= Epitome de Caesaribus =

4th century Latin historical work

The Epitome de Caesaribus is a 5th-century Latin historical work based on the Liber de Caesaribus (also known as Historiae abbreviatae) by Aurelius Victor.

It is a brief account of the reigns of the Roman emperors from Augustus to Theodosius the Great. It is often attributed to Aurelius Victor, but was written by an anonymous author who was very likely a pagan. The author used the so-called Enmannsche Kaisergeschichte and the (now lost) Annales of Virius Nicomachus Flavianus (a friend of Quintus Aurelius Symmachus). Although very brief in length and not always reliable, it also contains some useful information such as how the late Romans perceived the Sassanian wars and descriptions of the affairs of the Tetrarchy as well as anecdotes of various emperors.
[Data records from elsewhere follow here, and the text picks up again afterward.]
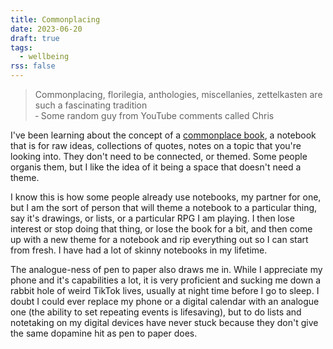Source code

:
 ```yaml
---
title: Commonplacing
date: 2023-06-20
draft: true
tags:
  - wellbeing
rss: false
---
```


> Commonplacing, florilegia, anthologies, miscellanies, zettelkasten are such a fascinating tradition<br>
> &dash; Some random guy from YouTube comments called Chris

I've been learning about the concept of a [commonplace book](https://en.wikipedia.org/wiki/Commonplace_book), a notebook that is for raw ideas, collections of quotes, notes on a topic that you're looking into. They don't need to be connected, or themed. Some people organis them, but I like the idea of it being a space that doesn't need a theme.

I know this is how some people already use notebooks, my partner for one, but I am the sort of person that will theme a notebook to a particular thing, say it's drawings, or lists, or a particular RPG I am playing. I then lose interest or stop doing that thing, or lose the book for a bit, and then come up with a new theme for a notebook and rip everything out so I can start from fresh. I have had a lot of skinny notebooks in my lifetime.

The analogue-ness of pen to paper also draws me in. While I appreciate my phone and it's capabilities a lot, it is very proficient and sucking me down a rabbit hole of weird TikTok lives, usually at night time before I go to sleep. I doubt I could ever replace my phone or a digital calendar with an analogue one (the ability to set repeating events is lifesaving), but to do lists and notetaking on my digital devices have never stuck because they don't give the same dopamine hit as pen to paper does.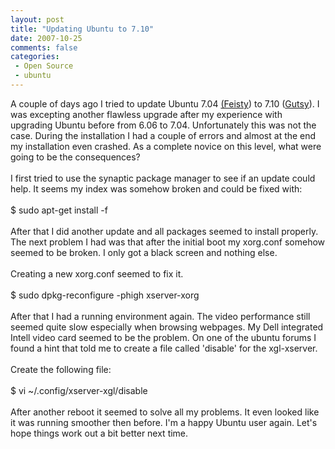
 ```yaml
---
layout: post
title: "Updating Ubuntu to 7.10"
date: 2007-10-25
comments: false
categories:
 - Open Source
 - ubuntu
---
```


<div class='post'>
A couple of days ago I tried to update Ubuntu 7.04 <a href="https://wiki.ubuntu.com/FeistyFawn" target="_blank">(Feisty</a>) to 7.10 (<a href="https://wiki.ubuntu.com/GutsyGibbon" target="_blank">Gutsy</a>). I was excepting another flawless upgrade after my experience with upgrading Ubuntu before from 6.06 to 7.04. Unfortunately this was not the case. During the installation I had a couple of errors and almost at the end my installation even crashed. As a complete novice on this level, what were going to be the consequences?<br/><br/>I first tried to use the synaptic package manager to see if an update could help. It seems my index was somehow broken and could be fixed with:<br/><br/>$ sudo apt-get install -f<br/><br/>After that I did another update and all packages seemed to install properly.<br/>The next problem I had was that after the initial boot my xorg.conf somehow seemed to be broken. I only got a black screen and nothing else.<br/><br/>Creating a new xorg.conf seemed to fix it.<br/><br/>$  sudo dpkg-reconfigure -phigh xserver-xorg<br/><br/>After that I had a running environment again. The video performance still seemed quite slow especially when browsing webpages. My Dell integrated Intell video card seemed to be the problem. On one of the ubuntu forums I found a hint that told me to create a file called 'disable' for the xgl-xserver.<br/><br/>Create the following file:<br/><br/>$ vi ~/.config/xserver-xgl/disable<br/><br/>After another reboot it seemed to solve all my problems. It even looked like it was running smoother then before. I'm a happy Ubuntu user again. Let's hope things work out a bit better next time.<br/><br/></div>
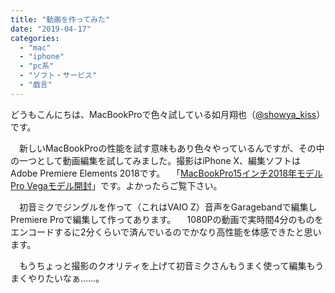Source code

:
 ```yaml
---
title: "動画を作ってみた"
date: "2019-04-17"
categories: 
  - "mac"
  - "iphone"
  - "pc系"
  - "ソフト・サービス"
  - "戯言"
---
```


どうもこんにちは、MacBookProで色々試している如月翔也（[@showya\_kiss](http://twitter.com/#!/showya_kiss)）です。

　新しいMacBookProの性能を試す意味もあり色々やっているんですが、その中の一つとして動画編集を試してみました。撮影はiPhone X、編集ソフトはAdobe Premiere Elements 2018です。 　「[MacBookPro15インチ2018年モデル Pro Vegaモデル開封](https://www.youtube.com/watch?v=SFlO1znFMU4&t=3s)」です。よかったらご覧下さい。

　初音ミクでジングルを作って（これはVAIO Z）音声をGaragebandで編集しPremiere Proで編集して作ってあります。 　1080Pの動画で実時間4分のものをエンコードするに2分くらいで済んでいるのでかなり高性能を体感できたと思います。

　もうちょっと撮影のクオリティを上げて初音ミクさんもうまく使って編集もうまくやりたいなぁ……。
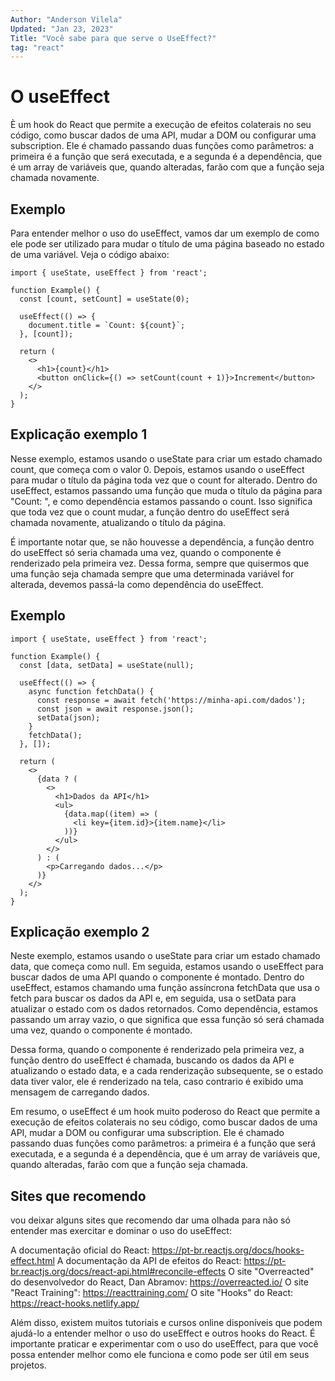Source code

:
 ```yaml
---
Author: "Anderson Vilela"
Updated: "Jan 23, 2023"
Title: "Você sabe para que serve o UseEffect?"
tag: "react"
---
```




# O useEffect
È um hook do React que permite a execução de efeitos colaterais no seu código, como buscar dados de uma API, mudar a DOM ou configurar uma subscription. Ele é chamado passando duas funções como parâmetros: a primeira é a função que será executada, e a segunda é a dependência, que é um array de variáveis que, quando alteradas, farão com que a função seja chamada novamente.


## Exemplo
Para entender melhor o uso do useEffect, vamos dar um exemplo de como ele pode ser utilizado para mudar o título de uma página baseado no estado de uma variável. Veja o código abaixo:

```js{6-8} 
import { useState, useEffect } from 'react';

function Example() {
  const [count, setCount] = useState(0);

  useEffect(() => {
    document.title = `Count: ${count}`;
  }, [count]);

  return (
    <>
      <h1>{count}</h1>
      <button onClick={() => setCount(count + 1)}>Increment</button>
    </>
  );
}
```
## Explicação exemplo 1
Nesse exemplo, estamos usando o useState para criar um estado chamado count, que começa com o valor 0. Depois, estamos usando o useEffect para mudar o título da página toda vez que o count for alterado. Dentro do useEffect, estamos passando uma função que muda o título da página para "Count: <valor de count />", e como dependência estamos passando o count. Isso significa que toda vez que o count mudar, a função dentro do useEffect será chamada novamente, atualizando o título da página.

É importante notar que, se não houvesse a dependência, a função dentro do useEffect só seria chamada uma vez, quando o componente é renderizado pela primeira vez. Dessa forma, sempre que quisermos que uma função seja chamada sempre que uma determinada variável for alterada, devemos passá-la como dependência do useEffect.

<script async src="https://pagead2.googlesyndication.com/pagead/js/adsbygoogle.js?client=ca-pub-4349091134125615" crossorigin="anonymous"></script>
## Exemplo 

```js{6-13}
import { useState, useEffect } from 'react';

function Example() {
  const [data, setData] = useState(null);

  useEffect(() => {
    async function fetchData() {
      const response = await fetch('https://minha-api.com/dados');
      const json = await response.json();
      setData(json);
    }
    fetchData();
  }, []);

  return (
    <>
      {data ? (
        <>
          <h1>Dados da API</h1>
          <ul>
            {data.map((item) => (
              <li key={item.id}>{item.name}</li>
            ))}
          </ul>
        </>
      ) : (
        <p>Carregando dados...</p>
      )}
    </>
  );
}

```

## Explicação exemplo 2 

Neste exemplo, estamos usando o useState para criar um estado chamado data, que começa como null. Em seguida, estamos usando o useEffect para buscar dados de uma API quando o componente é montado. Dentro do useEffect, estamos chamando uma função assíncrona fetchData que usa o fetch para buscar os dados da API e, em seguida, usa o setData para atualizar o estado com os dados retornados. Como dependência, estamos passando um array vazio, o que significa que essa função só será chamada uma vez, quando o componente é montado.

Dessa forma, quando o componente é renderizado pela primeira vez, a função dentro do useEffect é chamada, buscando os dados da API e atualizando o estado data, e a cada renderização subsequente, se o estado data tiver valor, ele é renderizado na tela, caso contrario é exibido uma mensagem de carregando dados.


Em resumo, o useEffect é um hook muito poderoso do React que permite a execução de efeitos colaterais no seu código, como buscar dados de uma API, mudar a DOM ou configurar uma subscription. Ele é chamado passando duas funções como parâmetros: a primeira é a função que será executada, e a segunda é a dependência, que é um array de variáveis que, quando alteradas, farão com que a função seja chamada.


## Sites que recomendo
vou deixar alguns sites que recomendo dar uma olhada para não só entender mas exercitar e dominar o uso do useEffect: 

A documentação oficial do React: https://pt-br.reactjs.org/docs/hooks-effect.html
A documentação da API de efeitos do React: https://pt-br.reactjs.org/docs/react-api.html#reconcile-effects
O site "Overreacted" do desenvolvedor do React, Dan Abramov: https://overreacted.io/
O site "React Training": https://reacttraining.com/
O site "Hooks" do React: https://react-hooks.netlify.app/

Além disso, existem muitos tutoriais e cursos online disponíveis que podem ajudá-lo a entender melhor o uso do useEffect e outros hooks do React. É importante praticar e experimentar com o uso do useEffect, para que você possa entender melhor como ele funciona e como pode ser útil em seus projetos.
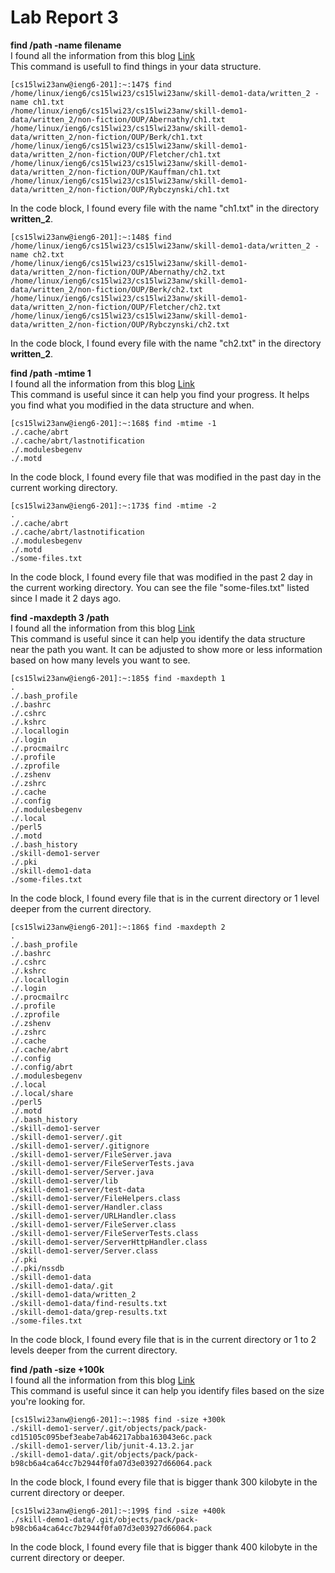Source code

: # Lab Report 3
                 
**find /path -name filename**                   
I found all the information from this blog [Link](https://www.stackscale.com/blog/find-command-linux/)                   
This command is usefull to find things in your data structure.               
```
[cs15lwi23anw@ieng6-201]:~:147$ find /home/linux/ieng6/cs15lwi23/cs15lwi23anw/skill-demo1-data/written_2 -name ch1.txt
/home/linux/ieng6/cs15lwi23/cs15lwi23anw/skill-demo1-data/written_2/non-fiction/OUP/Abernathy/ch1.txt
/home/linux/ieng6/cs15lwi23/cs15lwi23anw/skill-demo1-data/written_2/non-fiction/OUP/Berk/ch1.txt
/home/linux/ieng6/cs15lwi23/cs15lwi23anw/skill-demo1-data/written_2/non-fiction/OUP/Fletcher/ch1.txt
/home/linux/ieng6/cs15lwi23/cs15lwi23anw/skill-demo1-data/written_2/non-fiction/OUP/Kauffman/ch1.txt
/home/linux/ieng6/cs15lwi23/cs15lwi23anw/skill-demo1-data/written_2/non-fiction/OUP/Rybczynski/ch1.txt
```
In the code block, I found every file with the name "ch1.txt" in the directory **written_2**.                 
```
[cs15lwi23anw@ieng6-201]:~:148$ find /home/linux/ieng6/cs15lwi23/cs15lwi23anw/skill-demo1-data/written_2 -name ch2.txt
/home/linux/ieng6/cs15lwi23/cs15lwi23anw/skill-demo1-data/written_2/non-fiction/OUP/Abernathy/ch2.txt
/home/linux/ieng6/cs15lwi23/cs15lwi23anw/skill-demo1-data/written_2/non-fiction/OUP/Berk/ch2.txt
/home/linux/ieng6/cs15lwi23/cs15lwi23anw/skill-demo1-data/written_2/non-fiction/OUP/Fletcher/ch2.txt
/home/linux/ieng6/cs15lwi23/cs15lwi23anw/skill-demo1-data/written_2/non-fiction/OUP/Rybczynski/ch2.txt
```
In the code block, I found every file with the name "ch2.txt" in the directory **written_2**.                 
                              
**find /path -mtime 1**                            
I found all the information from this blog [Link](https://www.stackscale.com/blog/find-command-linux/)                  
This command is useful since it can help you find your progress. It helps you find what you modified in the data structure and when.
```
[cs15lwi23anw@ieng6-201]:~:168$ find -mtime -1
./.cache/abrt
./.cache/abrt/lastnotification
./.modulesbegenv
./.motd
```
In the code block, I found every file that was modified in the past day in the current working directory.                 
```
[cs15lwi23anw@ieng6-201]:~:173$ find -mtime -2
.
./.cache/abrt
./.cache/abrt/lastnotification
./.modulesbegenv
./.motd
./some-files.txt
```
In the code block, I found every file that was modified in the past 2 day in the current working directory. You can see the file "some-files.txt" listed since I made it 2 days ago.               
                       
**find -maxdepth 3 /path**                                     
I found all the information from this blog [Link](https://www.stackscale.com/blog/find-command-linux/)                  
This command is useful since it can help you identify the data structure near the path you want. It can be adjusted to show more or less information based on how many levels you want to see.      
```
[cs15lwi23anw@ieng6-201]:~:185$ find -maxdepth 1
.
./.bash_profile
./.bashrc
./.cshrc
./.kshrc
./.locallogin
./.login
./.procmailrc
./.profile
./.zprofile
./.zshenv
./.zshrc
./.cache
./.config
./.modulesbegenv
./.local
./perl5
./.motd
./.bash_history
./skill-demo1-server
./.pki
./skill-demo1-data
./some-files.txt
```
In the code block, I found every file that is in the current directory or 1 level deeper from the current directory.                 
```
[cs15lwi23anw@ieng6-201]:~:186$ find -maxdepth 2
.
./.bash_profile
./.bashrc
./.cshrc
./.kshrc
./.locallogin
./.login
./.procmailrc
./.profile
./.zprofile
./.zshenv
./.zshrc
./.cache
./.cache/abrt
./.config
./.config/abrt
./.modulesbegenv
./.local
./.local/share
./perl5
./.motd
./.bash_history
./skill-demo1-server
./skill-demo1-server/.git
./skill-demo1-server/.gitignore
./skill-demo1-server/FileServer.java
./skill-demo1-server/FileServerTests.java
./skill-demo1-server/Server.java
./skill-demo1-server/lib
./skill-demo1-server/test-data
./skill-demo1-server/FileHelpers.class
./skill-demo1-server/Handler.class
./skill-demo1-server/URLHandler.class
./skill-demo1-server/FileServer.class
./skill-demo1-server/FileServerTests.class
./skill-demo1-server/ServerHttpHandler.class
./skill-demo1-server/Server.class
./.pki
./.pki/nssdb
./skill-demo1-data
./skill-demo1-data/.git
./skill-demo1-data/written_2
./skill-demo1-data/find-results.txt
./skill-demo1-data/grep-results.txt
./some-files.txt
```
In the code block, I found every file that is in the current directory or 1 to 2 levels deeper from the current directory.          
                                                         
**find /path -size +100k**                                    
I found all the information from this blog [Link](https://www.stackscale.com/blog/find-command-linux/)                  
This command is useful since it can help you identify files based on the size you're looking for.                   
```
[cs15lwi23anw@ieng6-201]:~:198$ find -size +300k
./skill-demo1-server/.git/objects/pack/pack-cd15105c095bef3eabe7ab46217abba163043e6c.pack
./skill-demo1-server/lib/junit-4.13.2.jar
./skill-demo1-data/.git/objects/pack/pack-b98cb6a4ca64cc7b2944f0fa07d3e03927d66064.pack
```
In the code block, I found every file that is bigger thank 300 kilobyte in the current directory or deeper.          
```
[cs15lwi23anw@ieng6-201]:~:199$ find -size +400k
./skill-demo1-data/.git/objects/pack/pack-b98cb6a4ca64cc7b2944f0fa07d3e03927d66064.pack
```
In the code block, I found every file that is bigger thank 400 kilobyte in the current directory or deeper.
The work also shows numerous anachronisms and inaccuracies, such as referring to Caracalla as the father of the later emperor Elagabalus, a rumour perpetuated by the Severan dynasty.

== Bibliography ==

- Schlumberger, Jörg A. (1974). Die Epitome de Caesaribus. Untersuchungen zur heidnischen Geschichtsschreibung des 4. Jahrhunderts n. Chr., C.H. Beck, Munich.